((
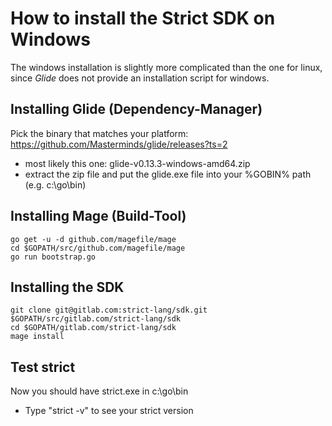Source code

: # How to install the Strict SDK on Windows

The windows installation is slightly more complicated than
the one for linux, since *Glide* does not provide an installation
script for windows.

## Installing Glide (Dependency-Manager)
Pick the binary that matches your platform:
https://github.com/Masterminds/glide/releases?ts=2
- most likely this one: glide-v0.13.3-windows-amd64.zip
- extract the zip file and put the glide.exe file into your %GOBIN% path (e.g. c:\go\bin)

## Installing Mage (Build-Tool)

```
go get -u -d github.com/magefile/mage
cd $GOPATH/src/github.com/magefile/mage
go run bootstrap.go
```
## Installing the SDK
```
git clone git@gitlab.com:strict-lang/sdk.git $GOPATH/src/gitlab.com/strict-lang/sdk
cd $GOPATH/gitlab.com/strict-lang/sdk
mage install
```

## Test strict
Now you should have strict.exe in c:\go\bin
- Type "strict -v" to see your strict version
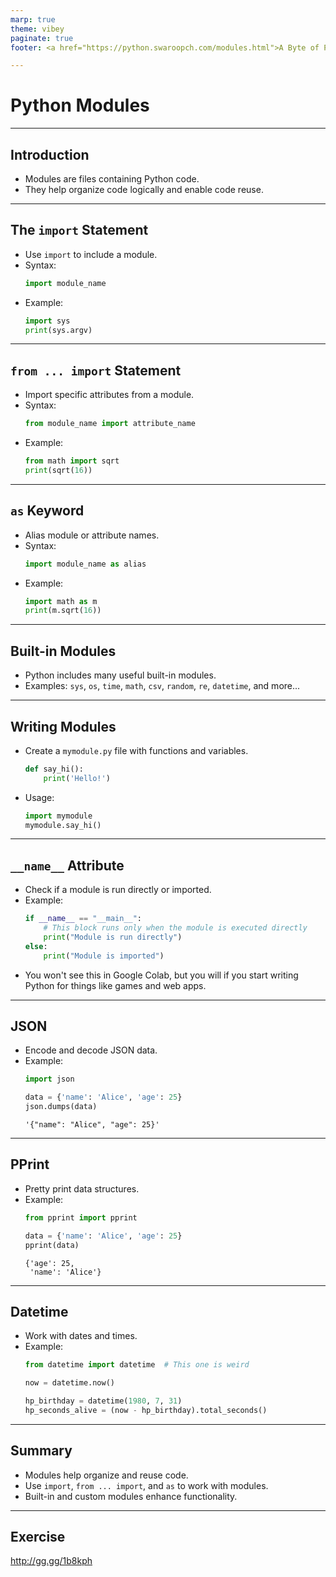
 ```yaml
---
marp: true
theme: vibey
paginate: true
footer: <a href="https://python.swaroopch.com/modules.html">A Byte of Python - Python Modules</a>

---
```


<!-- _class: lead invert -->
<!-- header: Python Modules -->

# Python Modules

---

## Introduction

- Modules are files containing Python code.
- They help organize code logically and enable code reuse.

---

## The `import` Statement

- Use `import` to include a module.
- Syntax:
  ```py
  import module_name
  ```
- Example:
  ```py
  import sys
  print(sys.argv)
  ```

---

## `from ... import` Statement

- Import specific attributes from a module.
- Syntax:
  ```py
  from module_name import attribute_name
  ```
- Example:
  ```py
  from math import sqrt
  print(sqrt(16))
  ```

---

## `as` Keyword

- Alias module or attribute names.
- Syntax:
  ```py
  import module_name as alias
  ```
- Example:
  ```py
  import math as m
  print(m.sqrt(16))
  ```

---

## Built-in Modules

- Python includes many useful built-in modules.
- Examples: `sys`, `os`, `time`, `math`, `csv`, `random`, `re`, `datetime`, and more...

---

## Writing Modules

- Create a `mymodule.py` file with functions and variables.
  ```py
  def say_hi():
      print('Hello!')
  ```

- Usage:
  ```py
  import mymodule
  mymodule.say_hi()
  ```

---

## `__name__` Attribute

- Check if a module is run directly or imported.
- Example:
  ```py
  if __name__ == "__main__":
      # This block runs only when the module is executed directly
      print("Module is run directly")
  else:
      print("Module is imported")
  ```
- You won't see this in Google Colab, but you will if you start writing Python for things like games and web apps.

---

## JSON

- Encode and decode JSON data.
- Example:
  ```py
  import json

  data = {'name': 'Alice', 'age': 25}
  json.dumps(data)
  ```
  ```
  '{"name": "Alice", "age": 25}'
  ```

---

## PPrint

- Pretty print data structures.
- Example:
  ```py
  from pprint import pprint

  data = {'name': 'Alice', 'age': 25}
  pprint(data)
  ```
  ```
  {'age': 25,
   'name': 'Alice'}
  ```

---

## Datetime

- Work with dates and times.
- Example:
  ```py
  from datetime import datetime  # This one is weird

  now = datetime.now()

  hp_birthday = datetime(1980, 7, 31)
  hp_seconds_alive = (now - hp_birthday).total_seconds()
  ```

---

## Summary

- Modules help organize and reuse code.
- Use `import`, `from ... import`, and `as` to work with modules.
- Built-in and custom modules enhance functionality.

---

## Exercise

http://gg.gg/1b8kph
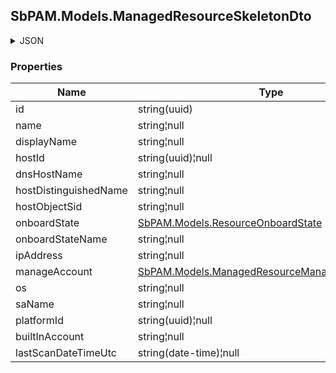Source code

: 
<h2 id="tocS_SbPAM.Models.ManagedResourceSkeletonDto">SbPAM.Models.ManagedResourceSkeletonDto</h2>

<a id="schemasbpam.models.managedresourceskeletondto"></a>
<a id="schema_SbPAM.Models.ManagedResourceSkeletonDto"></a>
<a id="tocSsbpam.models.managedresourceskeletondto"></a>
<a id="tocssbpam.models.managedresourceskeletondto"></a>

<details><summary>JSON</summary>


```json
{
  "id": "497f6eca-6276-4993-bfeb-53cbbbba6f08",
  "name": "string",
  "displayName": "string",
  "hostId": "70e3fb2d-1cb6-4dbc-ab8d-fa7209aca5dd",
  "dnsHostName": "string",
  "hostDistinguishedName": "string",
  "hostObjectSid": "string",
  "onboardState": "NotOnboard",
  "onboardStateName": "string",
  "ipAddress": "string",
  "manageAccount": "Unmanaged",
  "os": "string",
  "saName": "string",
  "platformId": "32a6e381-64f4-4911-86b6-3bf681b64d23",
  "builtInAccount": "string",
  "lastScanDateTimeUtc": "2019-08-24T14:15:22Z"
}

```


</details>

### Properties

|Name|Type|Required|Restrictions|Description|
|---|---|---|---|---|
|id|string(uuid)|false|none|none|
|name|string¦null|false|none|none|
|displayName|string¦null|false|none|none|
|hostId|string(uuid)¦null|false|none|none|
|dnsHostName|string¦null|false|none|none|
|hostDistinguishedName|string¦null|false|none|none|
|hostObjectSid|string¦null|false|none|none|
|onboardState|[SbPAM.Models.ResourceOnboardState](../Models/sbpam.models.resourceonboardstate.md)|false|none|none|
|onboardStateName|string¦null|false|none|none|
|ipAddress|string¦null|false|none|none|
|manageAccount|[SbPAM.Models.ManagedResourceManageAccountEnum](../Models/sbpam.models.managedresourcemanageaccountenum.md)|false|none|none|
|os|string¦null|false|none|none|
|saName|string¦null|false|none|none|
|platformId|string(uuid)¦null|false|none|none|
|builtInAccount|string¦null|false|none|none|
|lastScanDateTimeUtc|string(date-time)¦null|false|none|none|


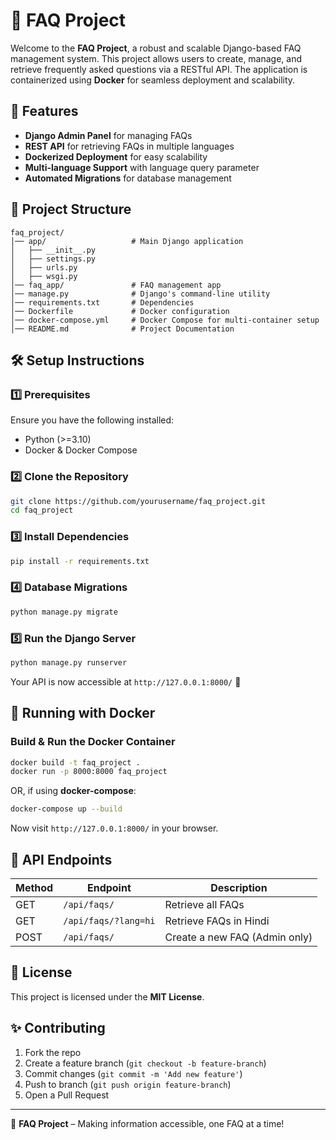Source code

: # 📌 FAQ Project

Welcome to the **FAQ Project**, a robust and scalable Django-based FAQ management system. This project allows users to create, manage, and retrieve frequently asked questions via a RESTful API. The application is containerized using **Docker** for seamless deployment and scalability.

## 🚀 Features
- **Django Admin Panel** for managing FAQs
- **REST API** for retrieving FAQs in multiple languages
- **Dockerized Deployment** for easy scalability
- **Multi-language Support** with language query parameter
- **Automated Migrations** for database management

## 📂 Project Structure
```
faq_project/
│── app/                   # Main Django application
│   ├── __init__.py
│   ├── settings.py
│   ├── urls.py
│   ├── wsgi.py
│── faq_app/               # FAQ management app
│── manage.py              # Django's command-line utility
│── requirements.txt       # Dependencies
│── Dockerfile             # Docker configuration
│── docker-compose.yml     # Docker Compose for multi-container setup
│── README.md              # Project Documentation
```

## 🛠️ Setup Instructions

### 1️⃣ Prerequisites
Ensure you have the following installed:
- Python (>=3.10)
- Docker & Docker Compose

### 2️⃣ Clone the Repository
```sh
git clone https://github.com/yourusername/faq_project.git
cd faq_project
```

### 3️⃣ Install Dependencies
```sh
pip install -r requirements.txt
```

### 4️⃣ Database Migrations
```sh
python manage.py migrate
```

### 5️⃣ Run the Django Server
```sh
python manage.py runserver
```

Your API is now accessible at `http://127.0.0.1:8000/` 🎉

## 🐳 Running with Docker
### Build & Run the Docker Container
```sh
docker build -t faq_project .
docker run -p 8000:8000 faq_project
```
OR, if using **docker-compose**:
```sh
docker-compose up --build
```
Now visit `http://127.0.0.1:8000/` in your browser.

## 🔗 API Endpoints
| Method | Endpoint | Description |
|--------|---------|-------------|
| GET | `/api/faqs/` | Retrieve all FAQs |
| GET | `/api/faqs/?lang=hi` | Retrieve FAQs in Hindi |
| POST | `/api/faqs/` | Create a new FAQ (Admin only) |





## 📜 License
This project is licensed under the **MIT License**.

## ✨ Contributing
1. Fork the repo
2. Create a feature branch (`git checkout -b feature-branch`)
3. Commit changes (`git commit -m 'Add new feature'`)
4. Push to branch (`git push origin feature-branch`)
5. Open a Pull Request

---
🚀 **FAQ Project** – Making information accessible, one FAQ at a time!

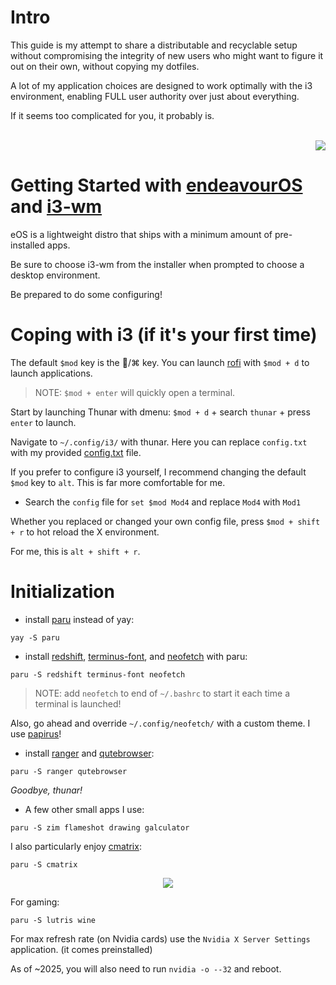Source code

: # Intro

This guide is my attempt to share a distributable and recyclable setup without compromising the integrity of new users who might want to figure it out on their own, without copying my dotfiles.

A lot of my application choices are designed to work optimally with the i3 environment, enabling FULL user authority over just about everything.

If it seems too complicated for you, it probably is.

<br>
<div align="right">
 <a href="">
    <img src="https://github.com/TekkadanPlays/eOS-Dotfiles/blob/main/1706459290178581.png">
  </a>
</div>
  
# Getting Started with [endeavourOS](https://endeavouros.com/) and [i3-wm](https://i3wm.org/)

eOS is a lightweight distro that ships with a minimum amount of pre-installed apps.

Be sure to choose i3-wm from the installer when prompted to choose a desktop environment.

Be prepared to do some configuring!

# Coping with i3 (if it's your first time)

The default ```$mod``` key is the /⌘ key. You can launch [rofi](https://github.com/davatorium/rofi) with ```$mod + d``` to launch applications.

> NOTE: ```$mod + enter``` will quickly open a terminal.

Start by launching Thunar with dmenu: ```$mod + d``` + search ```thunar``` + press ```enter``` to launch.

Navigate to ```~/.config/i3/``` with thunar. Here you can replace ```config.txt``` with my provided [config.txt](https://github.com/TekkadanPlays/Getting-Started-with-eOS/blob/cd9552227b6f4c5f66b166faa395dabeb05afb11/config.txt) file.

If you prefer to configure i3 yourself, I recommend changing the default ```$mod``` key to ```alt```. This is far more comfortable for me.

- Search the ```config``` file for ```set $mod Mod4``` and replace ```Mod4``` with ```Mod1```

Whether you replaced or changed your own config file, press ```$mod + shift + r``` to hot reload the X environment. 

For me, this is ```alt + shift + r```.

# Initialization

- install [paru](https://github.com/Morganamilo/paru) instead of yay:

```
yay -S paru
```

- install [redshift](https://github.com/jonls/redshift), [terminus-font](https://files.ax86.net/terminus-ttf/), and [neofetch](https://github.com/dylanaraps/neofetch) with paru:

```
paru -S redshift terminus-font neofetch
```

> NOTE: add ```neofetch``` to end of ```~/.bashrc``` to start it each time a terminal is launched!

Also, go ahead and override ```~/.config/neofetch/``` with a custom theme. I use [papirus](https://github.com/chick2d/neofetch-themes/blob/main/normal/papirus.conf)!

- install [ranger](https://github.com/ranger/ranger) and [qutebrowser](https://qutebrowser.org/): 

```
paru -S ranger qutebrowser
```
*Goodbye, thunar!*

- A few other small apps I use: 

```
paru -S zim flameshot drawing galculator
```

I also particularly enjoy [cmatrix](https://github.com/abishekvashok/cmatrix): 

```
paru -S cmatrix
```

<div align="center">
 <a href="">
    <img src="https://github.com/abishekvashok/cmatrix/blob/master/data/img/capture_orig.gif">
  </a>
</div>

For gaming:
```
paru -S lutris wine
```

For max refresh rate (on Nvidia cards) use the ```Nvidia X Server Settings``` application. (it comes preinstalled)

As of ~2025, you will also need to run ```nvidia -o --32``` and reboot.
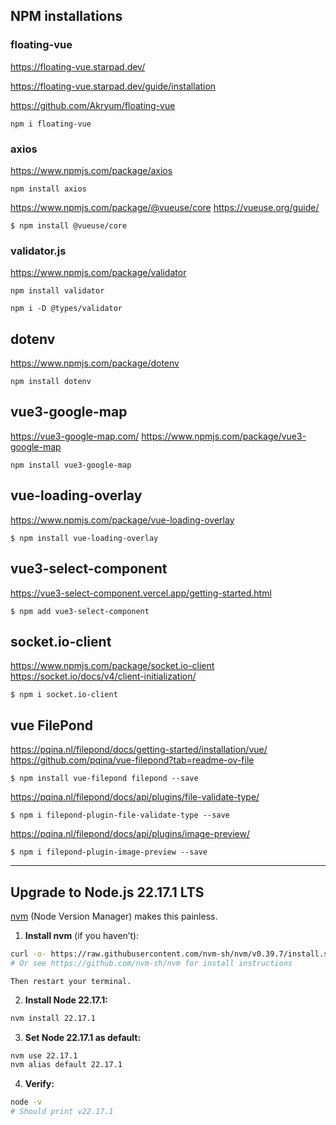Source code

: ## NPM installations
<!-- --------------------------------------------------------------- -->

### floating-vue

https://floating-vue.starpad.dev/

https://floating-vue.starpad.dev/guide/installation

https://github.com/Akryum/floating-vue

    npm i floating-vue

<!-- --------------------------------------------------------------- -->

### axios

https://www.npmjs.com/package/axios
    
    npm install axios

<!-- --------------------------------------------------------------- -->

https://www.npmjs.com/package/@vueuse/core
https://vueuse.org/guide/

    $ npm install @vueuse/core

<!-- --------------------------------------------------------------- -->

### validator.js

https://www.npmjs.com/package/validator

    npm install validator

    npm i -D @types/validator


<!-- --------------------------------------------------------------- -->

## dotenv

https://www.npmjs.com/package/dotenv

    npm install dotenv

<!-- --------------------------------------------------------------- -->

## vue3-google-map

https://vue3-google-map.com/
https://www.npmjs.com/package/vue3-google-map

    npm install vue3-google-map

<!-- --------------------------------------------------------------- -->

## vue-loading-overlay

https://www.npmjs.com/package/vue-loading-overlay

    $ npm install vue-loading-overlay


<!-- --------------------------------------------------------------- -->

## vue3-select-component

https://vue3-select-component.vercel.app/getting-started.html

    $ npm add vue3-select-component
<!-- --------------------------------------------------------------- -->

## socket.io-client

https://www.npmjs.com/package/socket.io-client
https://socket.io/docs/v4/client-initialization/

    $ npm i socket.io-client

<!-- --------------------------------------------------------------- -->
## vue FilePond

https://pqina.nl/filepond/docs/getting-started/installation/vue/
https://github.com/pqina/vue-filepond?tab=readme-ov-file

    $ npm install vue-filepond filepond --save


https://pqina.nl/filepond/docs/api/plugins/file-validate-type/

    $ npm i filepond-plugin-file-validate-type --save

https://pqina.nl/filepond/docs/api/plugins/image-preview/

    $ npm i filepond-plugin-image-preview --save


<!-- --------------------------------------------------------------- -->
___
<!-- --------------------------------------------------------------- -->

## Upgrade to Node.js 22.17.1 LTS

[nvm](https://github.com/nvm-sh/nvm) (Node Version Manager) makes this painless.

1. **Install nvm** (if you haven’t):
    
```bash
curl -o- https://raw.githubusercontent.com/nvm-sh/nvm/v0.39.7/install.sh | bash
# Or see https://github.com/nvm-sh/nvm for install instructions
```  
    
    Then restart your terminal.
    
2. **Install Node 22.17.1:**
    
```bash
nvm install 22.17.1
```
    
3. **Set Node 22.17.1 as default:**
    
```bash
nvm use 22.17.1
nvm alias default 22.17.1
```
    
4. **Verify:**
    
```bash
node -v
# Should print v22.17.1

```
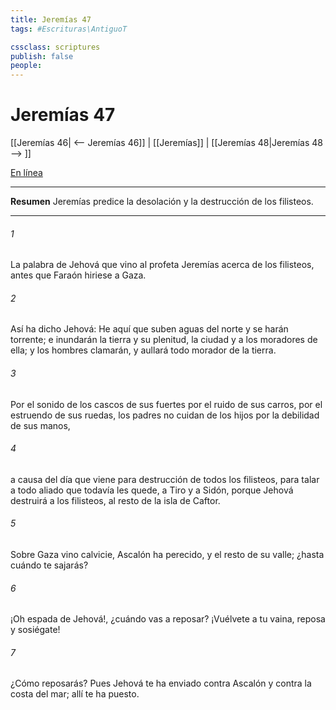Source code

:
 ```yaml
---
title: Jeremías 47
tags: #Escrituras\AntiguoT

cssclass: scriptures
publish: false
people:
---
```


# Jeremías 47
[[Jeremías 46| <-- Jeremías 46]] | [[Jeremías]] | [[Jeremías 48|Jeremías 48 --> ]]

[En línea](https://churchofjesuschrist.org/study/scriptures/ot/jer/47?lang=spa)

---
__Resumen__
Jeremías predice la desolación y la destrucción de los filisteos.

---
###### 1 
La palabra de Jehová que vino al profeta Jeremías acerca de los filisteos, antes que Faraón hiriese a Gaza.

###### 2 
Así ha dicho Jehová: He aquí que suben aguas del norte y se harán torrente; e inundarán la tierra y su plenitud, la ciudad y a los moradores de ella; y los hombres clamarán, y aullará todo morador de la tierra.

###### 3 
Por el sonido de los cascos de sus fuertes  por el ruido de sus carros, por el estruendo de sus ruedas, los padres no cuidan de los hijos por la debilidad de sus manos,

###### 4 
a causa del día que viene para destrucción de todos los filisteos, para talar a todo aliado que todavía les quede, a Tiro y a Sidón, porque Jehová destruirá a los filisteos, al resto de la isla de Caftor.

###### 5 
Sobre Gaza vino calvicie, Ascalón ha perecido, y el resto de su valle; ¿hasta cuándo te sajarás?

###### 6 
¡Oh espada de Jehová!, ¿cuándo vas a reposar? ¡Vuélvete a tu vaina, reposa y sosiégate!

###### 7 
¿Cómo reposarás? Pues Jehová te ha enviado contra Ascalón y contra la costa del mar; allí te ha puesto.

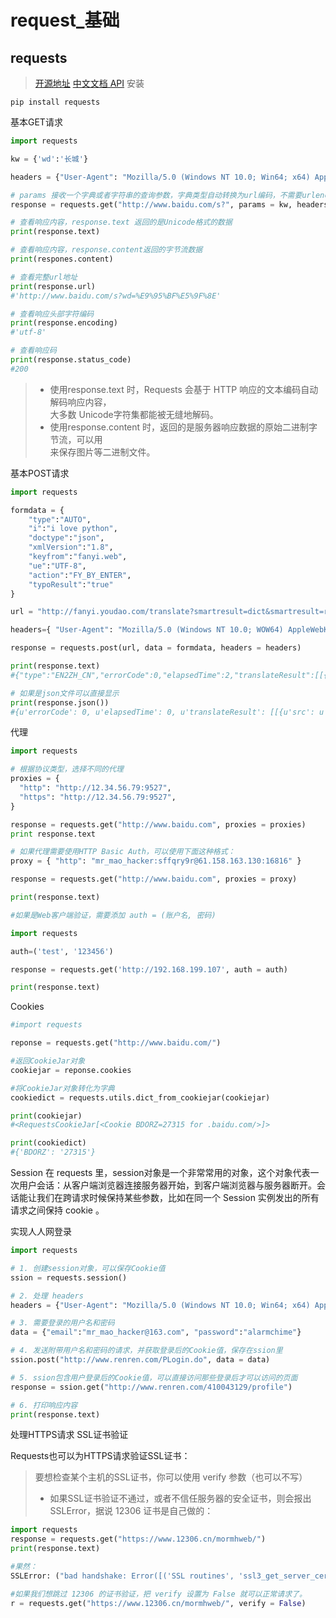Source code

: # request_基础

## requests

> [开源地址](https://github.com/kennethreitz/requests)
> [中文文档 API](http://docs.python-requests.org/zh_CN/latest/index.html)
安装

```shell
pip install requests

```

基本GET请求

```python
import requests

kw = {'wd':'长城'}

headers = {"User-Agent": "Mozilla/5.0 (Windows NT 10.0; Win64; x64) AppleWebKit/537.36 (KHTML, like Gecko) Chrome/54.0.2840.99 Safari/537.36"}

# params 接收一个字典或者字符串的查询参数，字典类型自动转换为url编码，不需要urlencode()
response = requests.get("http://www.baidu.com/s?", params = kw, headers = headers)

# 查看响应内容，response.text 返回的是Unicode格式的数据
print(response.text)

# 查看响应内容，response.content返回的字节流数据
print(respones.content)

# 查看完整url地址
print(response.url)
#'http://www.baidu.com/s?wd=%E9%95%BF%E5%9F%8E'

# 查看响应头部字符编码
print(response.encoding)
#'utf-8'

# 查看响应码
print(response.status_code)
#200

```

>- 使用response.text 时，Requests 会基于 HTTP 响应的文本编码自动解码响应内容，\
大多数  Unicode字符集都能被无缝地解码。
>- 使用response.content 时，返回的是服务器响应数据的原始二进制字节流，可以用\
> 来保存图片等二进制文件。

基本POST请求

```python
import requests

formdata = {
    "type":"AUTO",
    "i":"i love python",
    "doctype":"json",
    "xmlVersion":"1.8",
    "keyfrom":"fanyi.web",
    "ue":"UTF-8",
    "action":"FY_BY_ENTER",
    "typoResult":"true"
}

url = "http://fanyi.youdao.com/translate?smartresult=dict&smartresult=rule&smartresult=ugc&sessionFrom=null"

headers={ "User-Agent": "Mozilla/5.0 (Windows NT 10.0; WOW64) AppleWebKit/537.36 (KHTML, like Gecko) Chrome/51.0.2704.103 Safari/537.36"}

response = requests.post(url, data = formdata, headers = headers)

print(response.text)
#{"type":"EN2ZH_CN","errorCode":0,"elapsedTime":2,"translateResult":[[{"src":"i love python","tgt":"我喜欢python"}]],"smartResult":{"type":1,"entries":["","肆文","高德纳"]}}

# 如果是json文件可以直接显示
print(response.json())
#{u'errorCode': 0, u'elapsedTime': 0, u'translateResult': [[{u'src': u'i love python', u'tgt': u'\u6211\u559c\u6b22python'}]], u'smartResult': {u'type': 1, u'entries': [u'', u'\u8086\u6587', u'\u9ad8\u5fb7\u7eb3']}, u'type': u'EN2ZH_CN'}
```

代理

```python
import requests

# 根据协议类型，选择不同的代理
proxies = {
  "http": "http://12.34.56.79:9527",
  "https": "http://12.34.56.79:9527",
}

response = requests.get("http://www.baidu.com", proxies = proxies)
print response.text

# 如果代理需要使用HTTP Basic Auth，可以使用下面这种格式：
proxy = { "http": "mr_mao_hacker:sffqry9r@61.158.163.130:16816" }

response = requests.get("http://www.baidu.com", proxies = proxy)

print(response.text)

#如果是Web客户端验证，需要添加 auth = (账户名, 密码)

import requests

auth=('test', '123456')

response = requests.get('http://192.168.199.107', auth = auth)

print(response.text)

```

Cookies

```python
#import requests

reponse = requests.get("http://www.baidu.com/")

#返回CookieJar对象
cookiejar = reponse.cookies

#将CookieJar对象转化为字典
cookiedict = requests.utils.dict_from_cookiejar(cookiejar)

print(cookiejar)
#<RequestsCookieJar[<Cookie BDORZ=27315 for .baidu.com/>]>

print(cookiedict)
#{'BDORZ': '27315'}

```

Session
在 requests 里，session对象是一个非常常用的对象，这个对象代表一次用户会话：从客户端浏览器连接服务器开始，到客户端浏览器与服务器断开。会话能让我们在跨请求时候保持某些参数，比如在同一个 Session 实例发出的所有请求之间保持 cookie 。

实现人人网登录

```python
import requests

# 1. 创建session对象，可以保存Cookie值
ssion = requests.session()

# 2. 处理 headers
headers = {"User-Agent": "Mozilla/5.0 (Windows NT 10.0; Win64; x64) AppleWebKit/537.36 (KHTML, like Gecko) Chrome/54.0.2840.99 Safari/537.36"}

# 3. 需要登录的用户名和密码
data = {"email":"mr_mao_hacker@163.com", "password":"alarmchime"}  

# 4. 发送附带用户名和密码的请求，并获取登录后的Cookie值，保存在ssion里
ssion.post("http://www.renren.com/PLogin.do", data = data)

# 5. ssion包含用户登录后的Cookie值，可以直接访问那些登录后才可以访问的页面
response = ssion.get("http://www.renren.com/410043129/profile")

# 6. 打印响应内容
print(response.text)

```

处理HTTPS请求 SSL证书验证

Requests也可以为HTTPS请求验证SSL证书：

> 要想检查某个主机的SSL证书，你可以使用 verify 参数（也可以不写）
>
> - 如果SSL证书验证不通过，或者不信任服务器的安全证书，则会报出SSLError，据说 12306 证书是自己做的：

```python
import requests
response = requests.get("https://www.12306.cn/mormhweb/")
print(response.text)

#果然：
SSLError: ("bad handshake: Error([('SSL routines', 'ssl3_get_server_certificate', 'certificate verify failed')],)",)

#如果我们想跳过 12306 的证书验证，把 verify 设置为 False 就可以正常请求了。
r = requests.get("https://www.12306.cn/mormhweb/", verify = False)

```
))
The answer must be every line of the records above that holds the word "GOPATH".

cd $GOPATH/src/github.com/magefile/mage
git clone git@gitlab.com:strict-lang/sdk.git $GOPATH/src/gitlab.com/strict-lang/sdk
cd $GOPATH/gitlab.com/strict-lang/sdk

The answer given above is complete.